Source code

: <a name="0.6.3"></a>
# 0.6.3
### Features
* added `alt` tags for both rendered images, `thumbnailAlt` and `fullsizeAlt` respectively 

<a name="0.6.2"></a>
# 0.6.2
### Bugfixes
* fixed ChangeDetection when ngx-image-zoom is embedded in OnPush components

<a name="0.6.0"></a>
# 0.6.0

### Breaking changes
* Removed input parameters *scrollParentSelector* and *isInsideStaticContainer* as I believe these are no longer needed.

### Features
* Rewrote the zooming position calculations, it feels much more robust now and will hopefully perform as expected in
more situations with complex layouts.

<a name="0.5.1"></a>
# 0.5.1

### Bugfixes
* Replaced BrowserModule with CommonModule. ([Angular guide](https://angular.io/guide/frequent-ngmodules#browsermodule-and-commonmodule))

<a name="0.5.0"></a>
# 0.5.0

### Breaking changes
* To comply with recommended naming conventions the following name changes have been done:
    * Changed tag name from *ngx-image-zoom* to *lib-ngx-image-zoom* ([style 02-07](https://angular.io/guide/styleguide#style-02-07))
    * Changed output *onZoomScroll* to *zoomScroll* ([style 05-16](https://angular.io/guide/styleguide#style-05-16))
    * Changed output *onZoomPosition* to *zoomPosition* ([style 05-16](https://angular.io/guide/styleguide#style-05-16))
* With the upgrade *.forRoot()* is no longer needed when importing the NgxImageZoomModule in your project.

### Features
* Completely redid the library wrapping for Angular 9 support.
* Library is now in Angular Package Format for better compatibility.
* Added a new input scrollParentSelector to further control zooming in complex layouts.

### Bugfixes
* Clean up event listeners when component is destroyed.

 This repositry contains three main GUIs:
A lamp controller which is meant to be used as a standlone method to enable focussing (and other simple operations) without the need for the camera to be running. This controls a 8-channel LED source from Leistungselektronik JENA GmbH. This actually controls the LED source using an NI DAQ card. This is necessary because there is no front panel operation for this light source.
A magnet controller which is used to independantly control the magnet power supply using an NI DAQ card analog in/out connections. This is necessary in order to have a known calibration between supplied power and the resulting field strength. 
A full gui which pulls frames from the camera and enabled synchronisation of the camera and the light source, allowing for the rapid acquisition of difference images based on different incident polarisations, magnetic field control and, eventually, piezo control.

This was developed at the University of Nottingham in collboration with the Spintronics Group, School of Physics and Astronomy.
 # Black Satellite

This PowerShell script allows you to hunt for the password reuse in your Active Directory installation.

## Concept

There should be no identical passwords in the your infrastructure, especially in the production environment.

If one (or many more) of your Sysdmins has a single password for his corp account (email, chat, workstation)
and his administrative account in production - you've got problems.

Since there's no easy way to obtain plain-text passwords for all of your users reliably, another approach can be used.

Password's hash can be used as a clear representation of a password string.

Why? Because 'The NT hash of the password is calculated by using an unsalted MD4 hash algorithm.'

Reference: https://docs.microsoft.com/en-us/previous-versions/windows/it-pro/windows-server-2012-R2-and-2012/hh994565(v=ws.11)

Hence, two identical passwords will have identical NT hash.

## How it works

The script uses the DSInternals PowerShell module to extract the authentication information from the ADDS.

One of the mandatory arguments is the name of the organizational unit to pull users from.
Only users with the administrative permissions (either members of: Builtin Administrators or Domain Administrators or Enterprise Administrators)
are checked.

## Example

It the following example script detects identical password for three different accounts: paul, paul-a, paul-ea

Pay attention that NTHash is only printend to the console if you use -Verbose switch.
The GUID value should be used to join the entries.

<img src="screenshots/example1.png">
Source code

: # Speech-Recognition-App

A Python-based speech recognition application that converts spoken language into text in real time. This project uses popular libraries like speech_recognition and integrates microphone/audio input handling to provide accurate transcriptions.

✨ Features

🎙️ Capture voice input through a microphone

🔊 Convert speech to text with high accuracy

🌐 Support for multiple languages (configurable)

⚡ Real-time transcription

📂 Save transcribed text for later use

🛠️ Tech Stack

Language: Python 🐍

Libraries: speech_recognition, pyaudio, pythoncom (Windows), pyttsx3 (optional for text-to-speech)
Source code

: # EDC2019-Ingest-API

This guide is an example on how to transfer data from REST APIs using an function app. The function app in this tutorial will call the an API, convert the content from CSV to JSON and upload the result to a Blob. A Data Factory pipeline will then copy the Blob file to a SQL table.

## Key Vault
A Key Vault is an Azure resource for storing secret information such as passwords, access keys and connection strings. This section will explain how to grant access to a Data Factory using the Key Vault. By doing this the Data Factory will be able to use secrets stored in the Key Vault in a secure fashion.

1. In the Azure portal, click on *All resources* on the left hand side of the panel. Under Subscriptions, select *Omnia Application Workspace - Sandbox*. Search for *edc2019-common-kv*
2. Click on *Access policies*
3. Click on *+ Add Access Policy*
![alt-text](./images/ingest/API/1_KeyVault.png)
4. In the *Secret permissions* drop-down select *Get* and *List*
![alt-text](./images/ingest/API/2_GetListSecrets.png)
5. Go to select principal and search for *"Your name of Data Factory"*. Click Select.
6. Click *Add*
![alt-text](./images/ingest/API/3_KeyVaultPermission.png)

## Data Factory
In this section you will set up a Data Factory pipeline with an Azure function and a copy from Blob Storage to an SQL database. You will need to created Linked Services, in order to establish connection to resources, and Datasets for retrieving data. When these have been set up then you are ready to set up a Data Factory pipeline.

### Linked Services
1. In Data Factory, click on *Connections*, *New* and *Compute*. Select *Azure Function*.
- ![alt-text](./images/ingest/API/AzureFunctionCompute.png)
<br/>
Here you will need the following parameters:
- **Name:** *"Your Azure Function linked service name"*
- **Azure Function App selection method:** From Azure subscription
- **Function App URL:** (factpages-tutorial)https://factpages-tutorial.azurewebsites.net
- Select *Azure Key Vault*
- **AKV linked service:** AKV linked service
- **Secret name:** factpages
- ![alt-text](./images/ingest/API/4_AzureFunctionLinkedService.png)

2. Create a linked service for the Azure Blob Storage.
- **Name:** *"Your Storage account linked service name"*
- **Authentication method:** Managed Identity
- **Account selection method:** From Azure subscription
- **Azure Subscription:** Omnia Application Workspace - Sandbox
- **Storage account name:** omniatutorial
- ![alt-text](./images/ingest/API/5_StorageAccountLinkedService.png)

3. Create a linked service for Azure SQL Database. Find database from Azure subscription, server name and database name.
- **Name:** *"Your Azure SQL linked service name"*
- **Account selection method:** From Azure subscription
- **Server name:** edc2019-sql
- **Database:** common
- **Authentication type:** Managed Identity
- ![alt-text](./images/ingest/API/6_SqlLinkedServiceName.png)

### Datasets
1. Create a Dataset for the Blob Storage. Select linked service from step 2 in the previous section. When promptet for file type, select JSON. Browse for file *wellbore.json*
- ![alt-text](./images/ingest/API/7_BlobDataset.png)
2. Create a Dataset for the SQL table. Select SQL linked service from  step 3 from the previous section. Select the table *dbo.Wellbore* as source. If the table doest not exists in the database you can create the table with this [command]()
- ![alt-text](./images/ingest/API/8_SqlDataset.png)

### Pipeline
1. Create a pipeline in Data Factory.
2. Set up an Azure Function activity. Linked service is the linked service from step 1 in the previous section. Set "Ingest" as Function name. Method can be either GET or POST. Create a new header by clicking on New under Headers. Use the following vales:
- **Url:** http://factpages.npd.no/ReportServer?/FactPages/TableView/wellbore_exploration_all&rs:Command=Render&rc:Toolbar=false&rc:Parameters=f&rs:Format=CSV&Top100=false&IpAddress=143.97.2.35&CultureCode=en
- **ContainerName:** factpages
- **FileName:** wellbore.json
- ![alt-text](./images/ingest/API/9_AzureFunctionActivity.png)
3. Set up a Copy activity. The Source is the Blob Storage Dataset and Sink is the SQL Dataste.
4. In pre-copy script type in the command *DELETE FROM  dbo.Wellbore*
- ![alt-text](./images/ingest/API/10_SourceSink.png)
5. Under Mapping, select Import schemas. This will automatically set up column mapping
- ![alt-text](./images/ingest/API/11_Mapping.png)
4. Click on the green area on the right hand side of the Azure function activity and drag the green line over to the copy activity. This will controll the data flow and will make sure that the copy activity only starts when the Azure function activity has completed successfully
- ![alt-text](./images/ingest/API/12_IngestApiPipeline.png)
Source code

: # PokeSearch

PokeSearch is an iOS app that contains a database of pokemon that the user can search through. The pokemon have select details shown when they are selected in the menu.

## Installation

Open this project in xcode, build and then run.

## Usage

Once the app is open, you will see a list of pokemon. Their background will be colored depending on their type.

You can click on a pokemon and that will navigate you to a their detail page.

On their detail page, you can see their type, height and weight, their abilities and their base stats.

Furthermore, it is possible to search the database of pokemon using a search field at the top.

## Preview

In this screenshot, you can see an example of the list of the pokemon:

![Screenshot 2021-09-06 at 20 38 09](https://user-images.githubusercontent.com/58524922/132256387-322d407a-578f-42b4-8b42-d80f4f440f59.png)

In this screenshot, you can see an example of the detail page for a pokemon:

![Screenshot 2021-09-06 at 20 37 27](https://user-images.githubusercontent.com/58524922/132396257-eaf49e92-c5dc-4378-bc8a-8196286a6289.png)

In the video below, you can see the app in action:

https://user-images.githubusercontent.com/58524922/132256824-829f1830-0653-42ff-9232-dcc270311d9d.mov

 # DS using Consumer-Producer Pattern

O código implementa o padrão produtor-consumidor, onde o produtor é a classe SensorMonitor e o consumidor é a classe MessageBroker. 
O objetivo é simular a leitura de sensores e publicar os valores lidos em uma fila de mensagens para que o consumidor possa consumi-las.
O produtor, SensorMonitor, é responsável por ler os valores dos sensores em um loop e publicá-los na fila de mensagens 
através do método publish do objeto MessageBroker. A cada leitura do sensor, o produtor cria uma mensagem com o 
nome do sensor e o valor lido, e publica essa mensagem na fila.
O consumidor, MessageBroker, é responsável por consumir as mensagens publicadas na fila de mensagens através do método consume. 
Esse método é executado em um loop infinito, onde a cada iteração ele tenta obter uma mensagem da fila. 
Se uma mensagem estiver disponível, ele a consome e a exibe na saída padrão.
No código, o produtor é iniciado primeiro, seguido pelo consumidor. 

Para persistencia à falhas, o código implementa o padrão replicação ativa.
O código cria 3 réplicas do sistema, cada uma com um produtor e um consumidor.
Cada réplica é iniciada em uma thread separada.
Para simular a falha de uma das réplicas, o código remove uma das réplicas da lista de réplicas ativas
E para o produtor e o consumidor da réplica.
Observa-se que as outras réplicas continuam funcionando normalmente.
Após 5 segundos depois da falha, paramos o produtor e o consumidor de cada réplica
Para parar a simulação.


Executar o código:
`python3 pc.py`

= = =

Problem description:
State how many lines above contain the word "sensores", and nothing more.

Task result:
2